Выбрать главу

Никакой иерархии школьных предметов. В сущности, предмет один: жизнь, реальность, рассматриваемая со всех точек зрения, во всем ее многообразии, начиная со школьного коллектива, с умения быть вместе, с понимания, как надо вместе жить и работать. В школе такого типа ребенок уже не "потребитель" культуры и других ценностей, он их "созидатель".

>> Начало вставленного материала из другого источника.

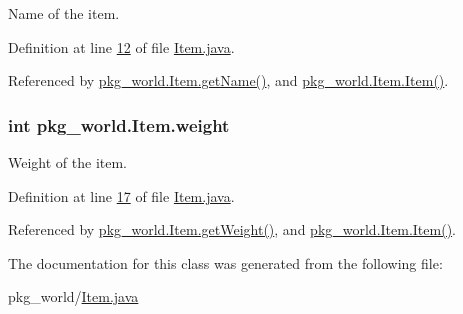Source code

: Name of the item. 



Definition at line \hyperlink{Item_8java_source_l00012}{12} of file \hyperlink{Item_8java_source}{Item.\-java}.



Referenced by \hyperlink{Item_8java_source_l00040}{pkg\-\_\-world.\-Item.\-get\-Name()}, and \hyperlink{Item_8java_source_l00030}{pkg\-\_\-world.\-Item.\-Item()}.

\hypertarget{classpkg__world_1_1Item_aa5dd085ecf4205cb6e2b316ab5509731}{
\subsubsection[{weight}]{\setlength{\rightskip}{0pt plus 5cm}int pkg\-\_\-world.\-Item.\-weight\hspace{0.3cm}{\ttfamily [private]}}}\label{classpkg__world_1_1Item_aa5dd085ecf4205cb6e2b316ab5509731}


Weight of the item. 



Definition at line \hyperlink{Item_8java_source_l00017}{17} of file \hyperlink{Item_8java_source}{Item.\-java}.



Referenced by \hyperlink{Item_8java_source_l00048}{pkg\-\_\-world.\-Item.\-get\-Weight()}, and \hyperlink{Item_8java_source_l00030}{pkg\-\_\-world.\-Item.\-Item()}.



The documentation for this class was generated from the following file\-:\begin{DoxyCompactItemize}
\item 
pkg\-\_\-world/\hyperlink{Item_8java}{Item.\-java}\end{DoxyCompactItemize}
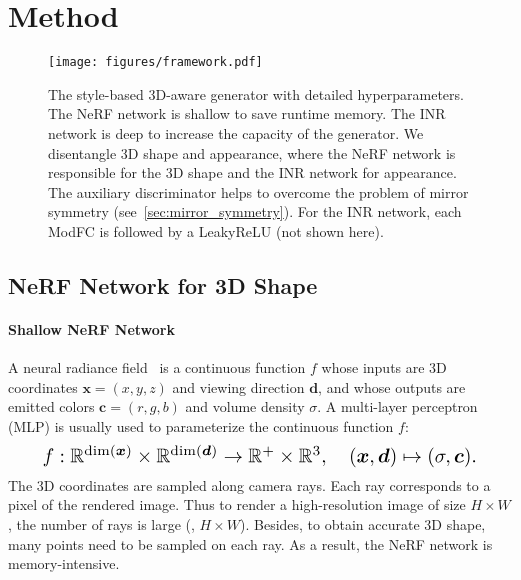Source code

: \documentclass[10pt,twocolumn,letterpaper]{article}
\def\vc{{\bm{c}}}
\def\vd{{\bm{d}}}
\def\vx{{\bm{x}}}
\newcommand{\R}{\mathbb{R}}
\begin{document}
\section{Method}

\begin{figure*}[!t]
  \begin{center}
\texttt{[image: figures/framework.pdf]}
  \end{center}
  \vspace{-0.65cm}
  \caption{The style-based 3D-aware generator with detailed hyperparameters. The NeRF network is shallow to save runtime memory. The INR network is deep to increase the capacity of the generator. We disentangle 3D shape and appearance, where the NeRF network is responsible for the 3D shape and the INR network for appearance. The auxiliary discriminator helps to overcome the problem of mirror symmetry (see~\cref{sec:mirror_symmetry}). For the INR network, each ModFC is followed by a LeakyReLU (not shown here). }
  \vspace{-0.5cm}
  \label{fig:framework}
\end{figure*}



\subsection{NeRF Network for 3D Shape}


\paragraph{Shallow NeRF Network}

A neural radiance field~\cite{mildenhall2020NeRF} is a continuous function $f$ whose inputs are 3D coordinates $\vx=(x, y, z)$ and viewing direction $\vd$, and whose outputs are emitted colors $\vc=(r, g, b)$ and volume density $\sigma$. A multi-layer perceptron (MLP) is usually used to parameterize the continuous function $f$:
\begin{equation}
  \resizebox{0.9\hsize}{!}{$
      f: \R^{\mathrm{dim}(\vx)} \times \R^{\mathrm{dim}(\vd)} \rightarrow \R^+ \times \R^3,\quad
      (\vx, \vd) \mapsto(\sigma, \vc).
    $}
\end{equation}
The 3D coordinates are sampled along camera rays. Each ray corresponds to a pixel of the rendered image. Thus to render a high-resolution image of size $H \times W$, the number of rays is large (\ie, $H \times W$). Besides, to obtain accurate 3D shape, many points need to be sampled on each ray. As a result, the NeRF network is memory-intensive.
\end{document}
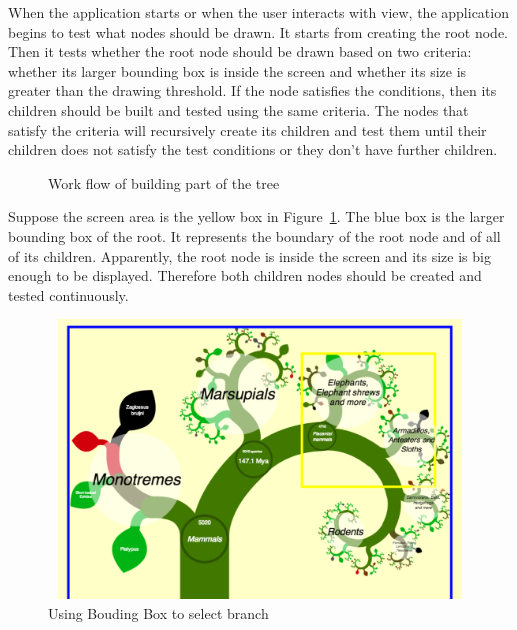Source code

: \documentclass[MSc]{icldt}
\begin{document}
When the application starts or when the user interacts with view, the application begins to test what nodes should be drawn. It starts from creating the root node. Then it tests whether the root node should be drawn based on two criteria: whether its larger bounding box is inside the screen and whether its size is greater than the drawing threshold. If the node satisfies the conditions, then its children should be built and tested using the same criteria. The nodes that satisfy the criteria will recursively create its children and test them until their children does not satisfy the test conditions or they don't have further children. 

\begin{figure} [H]
\caption{Work flow of building part of the tree}
\end{figure}

Suppose the screen area is the yellow box in Figure~\ref{fig:screenAndBounding1}. The blue box is the larger bounding box of the root. It represents the boundary of the root node and of all of its children. Apparently, the root node is inside the screen and its size is big enough to be displayed. Therefore both children nodes should be created and tested continuously.

\begin{figure}[H]
  \centering
  \includegraphics [width=12.5cm,height=7.4cm]{ScreenAndBounding1}
  \caption{Using Bouding Box to select branch}
  \label{fig:screenAndBounding1}
\end{figure}
\end{document}

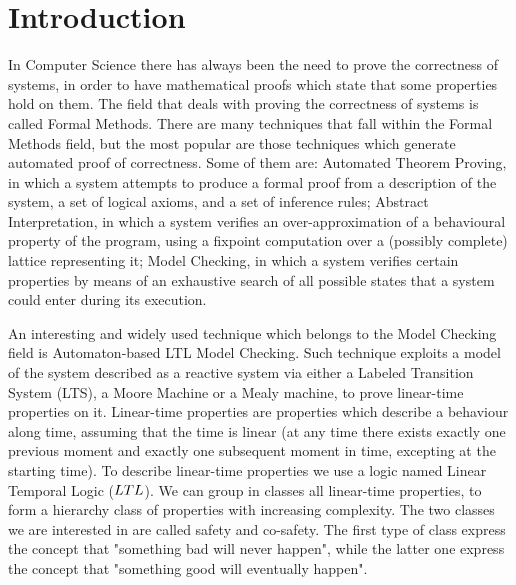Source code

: 
\chapter{Introduction} \label{chapt:introduction}

In Computer Science there has always been the need to prove the correctness of systems, in order to have mathematical proofs which state that some properties hold on them. 
The field that deals with proving the correctness of systems is called Formal Methods. 
There are many techniques that fall within the Formal Methods field, but the most popular are those techniques which generate automated proof of correctness. 
Some of them are: Automated Theorem Proving, in which a system attempts to produce a formal proof from a description of the system, a set of logical axioms, and a set of inference rules; Abstract Interpretation, in which a system verifies an over-approximation of a behavioural property of the program, using a fixpoint computation over a (possibly complete) lattice representing it; Model Checking, in which a system verifies certain properties by means of an exhaustive search of all possible states that a system could enter during its execution.

An interesting and widely used technique which belongs to the Model Checking field is Automaton-based LTL Model Checking.
Such technique exploits a model of the system described as a reactive system via either a Labeled Transition System (LTS), a Moore Machine or a Mealy machine, to prove linear-time properties on it.
Linear-time properties are properties which describe a behaviour along time, assuming that the time is linear (at any time there exists exactly one previous moment and exactly one subsequent moment in time, excepting at the starting time).
To describe linear-time properties we use a logic named Linear Temporal Logic ($LTL$).
We can group in classes all linear-time properties, to form a hierarchy class of properties with increasing complexity.
The two classes we are interested in are called safety and co-safety.
The first type of class express the concept that "something bad will never happen", while the latter one express the concept that "something good will eventually happen".

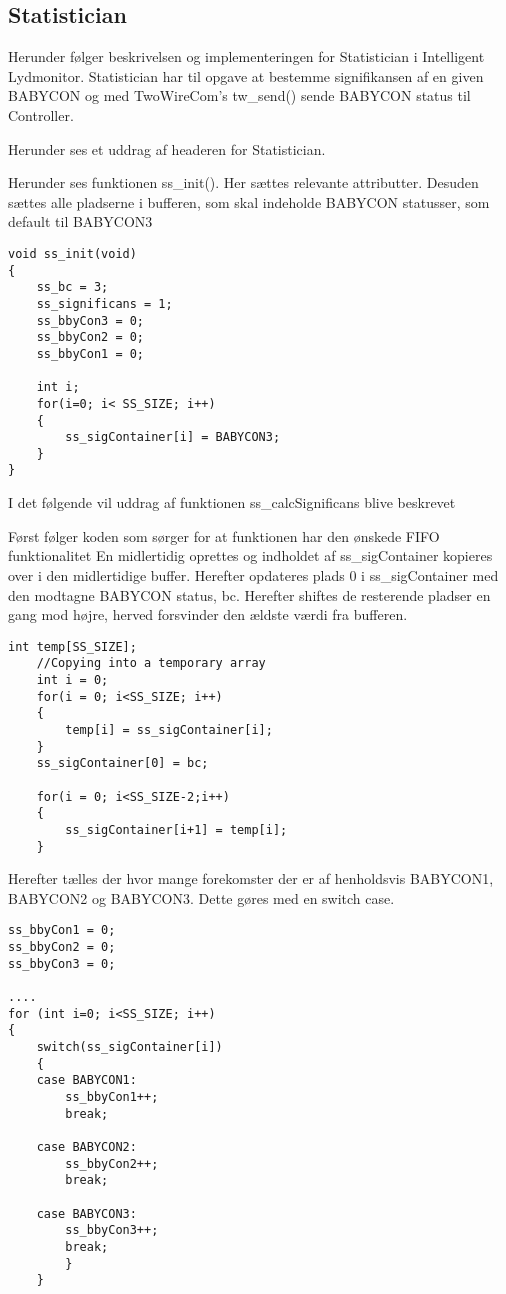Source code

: \subsection{Statistician}
Herunder følger beskrivelsen og implementeringen for Statistician i Intelligent Lydmonitor.
Statistician har til opgave at bestemme signifikansen af en given BABYCON og med TwoWireCom's tw\_send() sende BABYCON status til Controller. 

Herunder ses et uddrag af headeren for Statistician. 


Herunder ses funktionen ss\_init(). Her sættes relevante attributter. Desuden sættes alle pladserne i bufferen, som skal indeholde BABYCON statusser, som default til BABYCON3

\begin{verbatim}
void ss_init(void)
{
	ss_bc = 3;
	ss_significans = 1;
	ss_bbyCon3 = 0;
	ss_bbyCon2 = 0;
	ss_bbyCon1 = 0;

	int i;
	for(i=0; i< SS_SIZE; i++)
	{
		ss_sigContainer[i] = BABYCON3;
	}
}
\end{verbatim}

I det følgende vil uddrag af funktionen ss\_calcSignificans blive beskrevet 

Først følger koden som sørger for at funktionen har den ønskede FIFO funktionalitet
En midlertidig oprettes og indholdet af ss\_sigContainer kopieres over i den midlertidige buffer. 
Herefter opdateres plads 0 i ss\_sigContainer med den modtagne BABYCON status, bc. Herefter shiftes de resterende pladser en gang mod højre, herved forsvinder den ældste værdi fra bufferen. 

\begin{verbatim}
int temp[SS_SIZE];
	//Copying into a temporary array
	int i = 0;
	for(i = 0; i<SS_SIZE; i++)
	{
		temp[i] = ss_sigContainer[i];
	}
	ss_sigContainer[0] = bc;

	for(i = 0; i<SS_SIZE-2;i++)
	{
		ss_sigContainer[i+1] = temp[i];
	}
\end{verbatim}

Herefter tælles der hvor mange forekomster der er af henholdsvis BABYCON1, BABYCON2 og BABYCON3. Dette gøres med en switch case. 

\begin{verbatim}
ss_bbyCon1 = 0;
ss_bbyCon2 = 0;
ss_bbyCon3 = 0;

....
for (int i=0; i<SS_SIZE; i++)
{
	switch(ss_sigContainer[i])
	{
	case BABYCON1:
		ss_bbyCon1++;
		break;
	
	case BABYCON2:
		ss_bbyCon2++;
		break;
	
	case BABYCON3:
		ss_bbyCon3++;
		break;
		}
	}
\end{verbatim}

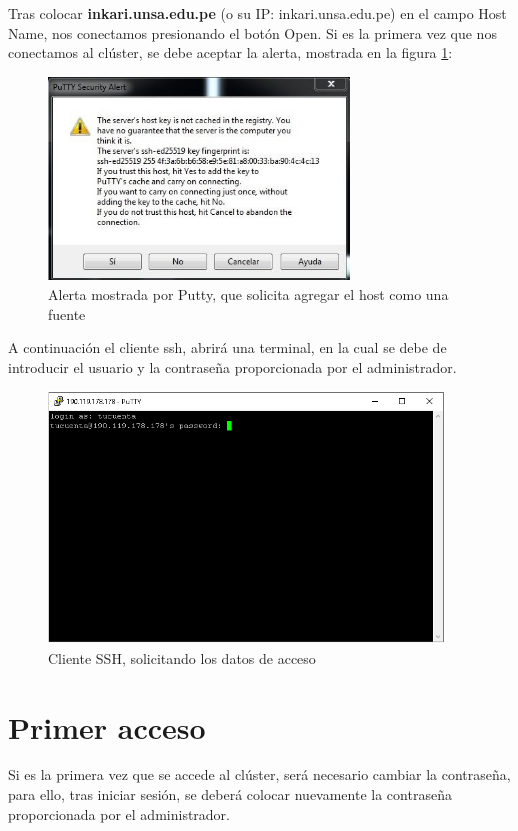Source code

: \documentclass[a4paper,11pt]{article}
\begin{document}
Tras colocar \textbf{inkari.unsa.edu.pe} (o su IP: inkari.unsa.edu.pe) en el campo Host Name, nos conectamos presionando el botón Open. Si es la primera vez que nos conectamos al clúster, se debe aceptar la alerta, mostrada en la figura \ref{fig:putty_alerta}:

\begin{figure}[!ht]
    \centering
    \includegraphics[width=8cm]{putty_alerta}
    \caption{Alerta mostrada por Putty, que solicita agregar el host como una fuente}
    \label{fig:putty_alerta}
\end{figure}

A continuación el cliente ssh, abrirá una terminal, en la cual se debe de introducir el usuario y la contraseña proporcionada por el administrador.

\begin{figure}[!ht]
    \centering
    \includegraphics[width=10.5cm]{putty_terminal}
    \caption{Cliente SSH, solicitando los datos de acceso}
\end{figure}

\section{Primer acceso}

Si es la primera vez que se accede al clúster, será necesario cambiar la contraseña, para ello, tras iniciar sesión, se deberá colocar nuevamente la contraseña proporcionada por el administrador.
\end{document}
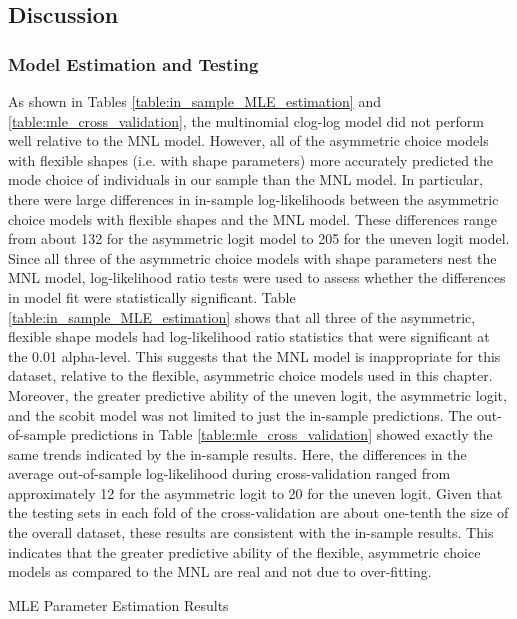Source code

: \subsection{Discussion}
\label{sec:application_discussion}

\subsubsection{Model Estimation and Testing}
As shown in Tables \ref{table:in_sample_MLE_estimation} and \ref{table:mle_cross_validation}, the multinomial clog-log model did not perform well relative to the MNL model. However, all of the asymmetric choice models with flexible shapes (i.e. with shape parameters) more accurately predicted the mode choice of individuals in our sample than the MNL model. In particular, there were large differences in in-sample log-likelihoods between the asymmetric choice models with flexible shapes and the MNL model. These differences range from about 132 for the asymmetric logit model to 205 for the uneven logit model. Since all three of the asymmetric choice models with shape parameters nest the MNL model, log-likelihood ratio tests were used to assess whether the differences in model fit were statistically significant. Table \ref{table:in_sample_MLE_estimation} shows that all three of the asymmetric, flexible shape models had log-likelihood ratio statistics that were significant at the 0.01 alpha-level. This suggests that the MNL model is inappropriate for this dataset, relative to the flexible, asymmetric choice models used in this chapter. Moreover, the greater predictive ability of the uneven logit, the asymmetric logit, and the scobit model was not limited to just the in-sample predictions. The out-of-sample predictions in Table \ref{table:mle_cross_validation} showed exactly the same trends indicated by the in-sample results. Here, the differences in the average out-of-sample log-likelihood during cross-validation ranged from approximately 12 for the asymmetric logit to 20 for the uneven logit. Given that the testing sets in each fold of the cross-validation are about one-tenth the size of the overall dataset, these results are consistent with the in-sample results. This indicates that the greater predictive ability of the flexible, asymmetric choice models as compared to the MNL are real and not due to over-fitting.

\begin{landscape}
\begin{table}
\centering

\caption{MLE Parameter Estimation Results}
\label{table:in_sample_MLE_estimation}



\end{table}
\end{landscape}

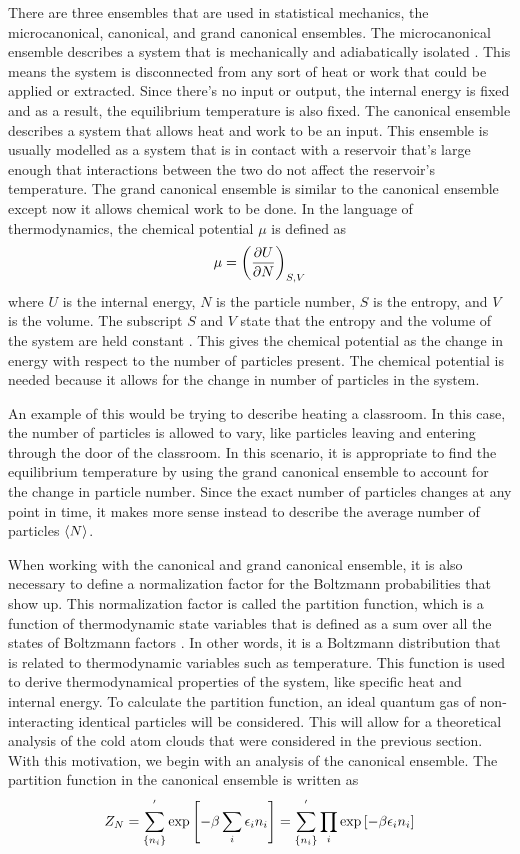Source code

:There are three ensembles that are used in statistical mechanics, the microcanonical, canonical, and grand canonical ensembles. The microcanonical ensemble describes a system that is mechanically and adiabatically isolated \cite{Kardar}. This means the system is disconnected from any sort of heat or work that could be applied or extracted. Since there's no input or output, the internal energy is fixed and as a result, the equilibrium temperature is also fixed. 
The canonical ensemble describes a system that allows heat and work to be an input. This ensemble is usually modelled as a system that is in contact with a reservoir that's large enough  that interactions between the two do not affect the reservoir's temperature. 
The grand canonical ensemble is similar to the canonical ensemble except now it allows chemical work to be done. In the language of thermodynamics, the chemical potential $\mu$ is defined as 
\begin{equation*}
    \mu=\qty(\frac{\partial U}{\partial N})_{S,V}
\end{equation*}
where $U$ is the internal energy, $N$ is the particle number, $S$ is the entropy, and $V$ is the volume. The subscript $S$ and $V$ state that the entropy and the volume of the system are held constant \cite{Blundell}. This gives the chemical potential as the change in energy with respect to the number of particles present. The chemical potential is needed because it allows for the change in number of particles in the system. 

An example of this would be trying to describe heating a classroom. In this case, the number of particles is allowed to vary, like particles leaving and entering through the door of the classroom. In this scenario, it is appropriate to find the equilibrium temperature by using the grand canonical ensemble to account for the change in particle number. Since the exact number of particles changes at any point in time, it makes more sense instead to describe the average number of particles $\left<{N}\right>$. 

When working with the canonical and grand canonical ensemble, it is also necessary to 
define a normalization factor for the Boltzmann probabilities that show up. This normalization factor is called the partition function, which is a function of thermodynamic state variables that is defined as a sum over all the states of Boltzmann factors \cite{Blundell}. In other words, it is a Boltzmann distribution that is related to thermodynamic variables such as temperature. This function is used to derive thermodynamical properties of the system, like specific heat and internal energy. 
To calculate the partition function, an ideal quantum gas of non-interacting identical particles will be considered. This will allow for a theoretical analysis of the cold atom clouds that were considered in the previous section. With this motivation, we begin with an analysis of the canonical ensemble. The partition function in the canonical ensemble is written as
\begin{equation}
    Z_N=\sum_{\{n_i\}}^{'} \exp\qty[-\beta\sum_{i} \epsilon_i n_i]=\sum_{\{n_i\}}^{'} \prod_i \exp\qty[-\beta\epsilon_i n_i]
\end{equation}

Это не пустые слова, а плоды раздумий, рождающиеся из знания школьной жизни, из борьбы - политической и в области культуры, из упорного труда и многолетнего опыта. Речь идет не о том, чтобы давать готовые рецепты, а о том, чтобы завоевывать новые позиции - выполнять иную, новую роль. Тут на учителя наваливается бессчетное количество проблем, и каждую из них приходится решать с нуля. Истинная постановка вопроса о школе может быть одна, а именно: школа "потребителей" мертва, и делать вид, будто она еще жива, бессмысленно; момент ее загнивания, разложения (а оно происходит на глазах у всех) отдалить невозможно; новая, живая школа может быть только школой для "творцов", где не будет деления на учеников и учителей, где будут просто люди.

"...Начинает давать себя знать потребность в универсальности, стремление к всестороннему развитию индивида", - говорил Карл Маркс ("Нищета философии")*.

______________

* См. К.Маркс и Ф.Энгельс. Соч., т. 4, с. 160.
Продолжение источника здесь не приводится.